Agricultural work vehicles such as tractors commonly tow implements such as plows that are attached to the vehicles by way of hitches. Often the positioning of an implement is controlled relative to the agricultural work vehicle to which the implement is attached by an electronic draft control (EDC) system of the agricultural work vehicle. Depending upon the type of agricultural work vehicle and/or implement being employed, an EDC system can control the positioning of an implement in a variety of ways.
For example, in the case where the agricultural work vehicle is a tractor, a tillage implement or plow can be attached to the tractor by way of a three-point hitch mounted at the rear of the tractor. A single quadrant lever, located in the tractor cab, is manually moved by the operator to generate position/draft commands which cause raising or lowering of the hitch. An EDC system including a microprocessor receives the position/draft commands and also receives feedback signals from draft sensors, which sense the draft on the hitch, and a position sensor, which senses the position of the hitch. The microprocessor responds to the position/draft commands and the feedback signals from the sensors by generating output signals for adjusting the position of the hitch. By varying the position of the hitch, the EDC system can vary the depth of the plow with respect to the ground, to account for varying resistance of the soil through which the plow is traveling.
Although such an implementation of an EDC system works well to control the positioning of the hitch and implement, the EDC system has an undesirable characteristic in that upward and downward pitching of the front portion of the tractor can occur when the EDC system attempts to produce changes in the positioning of the hitch and implement. The rear wheels of the tractor can act as a fulcrum of a lever formed by the body of the tractor. As a result, when the tractor is dynamically moving and towing the implement, or when the tractor is stationary but is raising or otherwise adjusting the positioning of the implement, variation in the amount of force between the implement and the rear of the tractor (applied by way of the hitch) can cause the front of the tractor to experience a corresponding change in downward or upward force. Further, particularly because of the tractor""s pneumatic tires, the tractor acts as a spring-mass system. As a result, changes in force experienced by the tractor can result in an undesirable pitching and vibration of the tractor.
It would therefore be desirable if a system was developed for implementation on an agricultural work vehicle that counteracted the pitching and vibration of the agricultural work vehicle occurring as a result of the operation of an EDC system on the agricultural work vehicle. It further would be desirable if such a system could be implemented easily and without great expense.

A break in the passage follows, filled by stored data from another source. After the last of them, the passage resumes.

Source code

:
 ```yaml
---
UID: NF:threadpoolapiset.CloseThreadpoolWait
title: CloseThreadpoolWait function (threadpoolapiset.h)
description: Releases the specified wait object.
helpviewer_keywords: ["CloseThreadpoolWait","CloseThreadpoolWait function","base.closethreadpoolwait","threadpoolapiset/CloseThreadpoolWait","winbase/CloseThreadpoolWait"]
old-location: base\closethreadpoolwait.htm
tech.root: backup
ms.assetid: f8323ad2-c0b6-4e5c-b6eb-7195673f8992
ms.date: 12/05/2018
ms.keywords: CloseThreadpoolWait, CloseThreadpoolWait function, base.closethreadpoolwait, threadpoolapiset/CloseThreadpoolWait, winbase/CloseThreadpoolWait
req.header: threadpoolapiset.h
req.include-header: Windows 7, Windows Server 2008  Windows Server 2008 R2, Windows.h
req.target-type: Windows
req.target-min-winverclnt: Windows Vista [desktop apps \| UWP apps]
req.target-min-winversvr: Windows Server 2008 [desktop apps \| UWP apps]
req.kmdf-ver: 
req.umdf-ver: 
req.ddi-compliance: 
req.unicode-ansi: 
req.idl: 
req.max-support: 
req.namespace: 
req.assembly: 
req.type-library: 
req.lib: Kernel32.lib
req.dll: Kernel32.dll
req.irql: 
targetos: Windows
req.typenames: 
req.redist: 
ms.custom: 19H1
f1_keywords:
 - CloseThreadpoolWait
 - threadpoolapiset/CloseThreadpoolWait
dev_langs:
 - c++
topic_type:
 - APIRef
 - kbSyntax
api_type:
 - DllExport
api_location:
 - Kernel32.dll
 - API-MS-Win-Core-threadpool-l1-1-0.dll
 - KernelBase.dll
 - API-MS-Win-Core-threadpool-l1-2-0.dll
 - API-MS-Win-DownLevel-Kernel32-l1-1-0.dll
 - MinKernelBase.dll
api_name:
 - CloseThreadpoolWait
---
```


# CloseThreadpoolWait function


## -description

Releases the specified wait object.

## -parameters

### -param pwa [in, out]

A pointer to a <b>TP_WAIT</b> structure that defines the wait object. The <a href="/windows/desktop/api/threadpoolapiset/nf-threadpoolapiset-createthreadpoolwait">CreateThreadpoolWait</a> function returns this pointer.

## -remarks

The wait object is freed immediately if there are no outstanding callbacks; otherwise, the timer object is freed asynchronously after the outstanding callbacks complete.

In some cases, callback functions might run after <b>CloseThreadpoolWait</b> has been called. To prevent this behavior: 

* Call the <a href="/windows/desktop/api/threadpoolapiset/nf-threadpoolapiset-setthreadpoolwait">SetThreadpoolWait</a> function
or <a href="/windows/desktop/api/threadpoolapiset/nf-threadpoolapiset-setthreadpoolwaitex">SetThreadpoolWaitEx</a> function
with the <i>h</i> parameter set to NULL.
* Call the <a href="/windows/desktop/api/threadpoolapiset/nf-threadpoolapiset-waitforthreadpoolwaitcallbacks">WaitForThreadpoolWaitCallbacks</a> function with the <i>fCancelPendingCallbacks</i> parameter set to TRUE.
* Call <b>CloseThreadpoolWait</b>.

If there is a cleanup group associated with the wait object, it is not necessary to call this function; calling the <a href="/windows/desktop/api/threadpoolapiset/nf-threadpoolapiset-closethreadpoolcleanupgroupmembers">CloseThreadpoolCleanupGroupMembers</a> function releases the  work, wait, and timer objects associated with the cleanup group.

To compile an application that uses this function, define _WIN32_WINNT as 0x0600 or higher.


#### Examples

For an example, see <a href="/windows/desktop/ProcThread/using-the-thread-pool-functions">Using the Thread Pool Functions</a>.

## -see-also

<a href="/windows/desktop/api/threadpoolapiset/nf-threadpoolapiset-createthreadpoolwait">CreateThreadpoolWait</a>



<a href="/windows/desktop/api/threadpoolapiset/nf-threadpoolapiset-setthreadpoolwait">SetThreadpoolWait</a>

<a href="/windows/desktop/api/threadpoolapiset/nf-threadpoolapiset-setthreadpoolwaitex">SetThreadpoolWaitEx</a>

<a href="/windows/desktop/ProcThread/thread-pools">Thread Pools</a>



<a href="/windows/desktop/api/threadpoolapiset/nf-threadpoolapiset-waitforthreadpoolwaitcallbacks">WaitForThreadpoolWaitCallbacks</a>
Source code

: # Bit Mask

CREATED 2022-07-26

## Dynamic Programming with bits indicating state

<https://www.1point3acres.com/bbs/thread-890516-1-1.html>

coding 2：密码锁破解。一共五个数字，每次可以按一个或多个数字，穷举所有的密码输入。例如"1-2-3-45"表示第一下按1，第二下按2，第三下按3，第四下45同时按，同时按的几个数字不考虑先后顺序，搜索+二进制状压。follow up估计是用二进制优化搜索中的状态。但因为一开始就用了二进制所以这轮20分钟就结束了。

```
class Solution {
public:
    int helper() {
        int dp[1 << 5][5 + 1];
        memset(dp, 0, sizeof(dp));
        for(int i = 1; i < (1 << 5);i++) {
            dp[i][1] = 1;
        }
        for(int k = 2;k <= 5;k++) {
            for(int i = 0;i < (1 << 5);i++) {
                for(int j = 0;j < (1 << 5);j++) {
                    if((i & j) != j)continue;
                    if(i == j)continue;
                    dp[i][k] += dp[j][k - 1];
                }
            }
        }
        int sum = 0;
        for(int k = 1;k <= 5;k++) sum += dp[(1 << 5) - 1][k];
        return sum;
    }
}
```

The present inventors have discovered that it is possible to counteract the pitching and vibration of an agricultural work vehicle due to the operation of an EDC system by controlling elements of a suspension system of the agricultural work vehicle. In particular, the present inventors have discovered that it is possible to counteract the pitching and vibration of the vehicle by controlling in a proportional manner, based upon output signals from EDC system itself, damping valves that govern the flow of hydraulic fluid to and from one or more suspension cylinders of the agricultural work vehicle.
In particular, the present invention relates to an apparatus for controlling variation in the pitch of an agricultural vehicle. The apparatus includes a controller that controls a position of an implement attached to the agricultural vehicle, and a first valve that is coupled to, and receives a first control signal from, the controller. The apparatus further includes a suspension cylinder having a first chamber that is hydraulically coupled to the first valve. The first control signal provided from the controller is functionally related to a first additional control signal provided by the controller, and the first additional control signal is used to determine the position of the implement.
The present invention further relates to an apparatus for controlling variation in the pitch of a vehicle. The apparatus includes a control means for controlling a position of a device coupled to a rear of the vehicle, a first suspension device for controlling the suspension of a front of the vehicle, and a first damping device for controlling a damping of the first suspension device. The first damping device is coupled to the first suspension device and to the control means. The first damping device controls the damping based upon a first control signal that is proportionally related to an additional control signal provided by the control means for controlling the position of the device.
The present invention additionally relates to a method of controlling variation in the pitch of an agricultural vehicle. The method includes providing a controller capable of controlling the positioning of an implement attached to the agricultural vehicle, and providing a suspension system on the agricultural vehicle that includes a first suspension device and a first damping device. The method additionally includes generating a first position control signal to produce a change in the positioning of the implement, and generating a first suspension control signal to produce a change in operation of the first damping device. The first suspension control signal is functionally related to the first position control signal.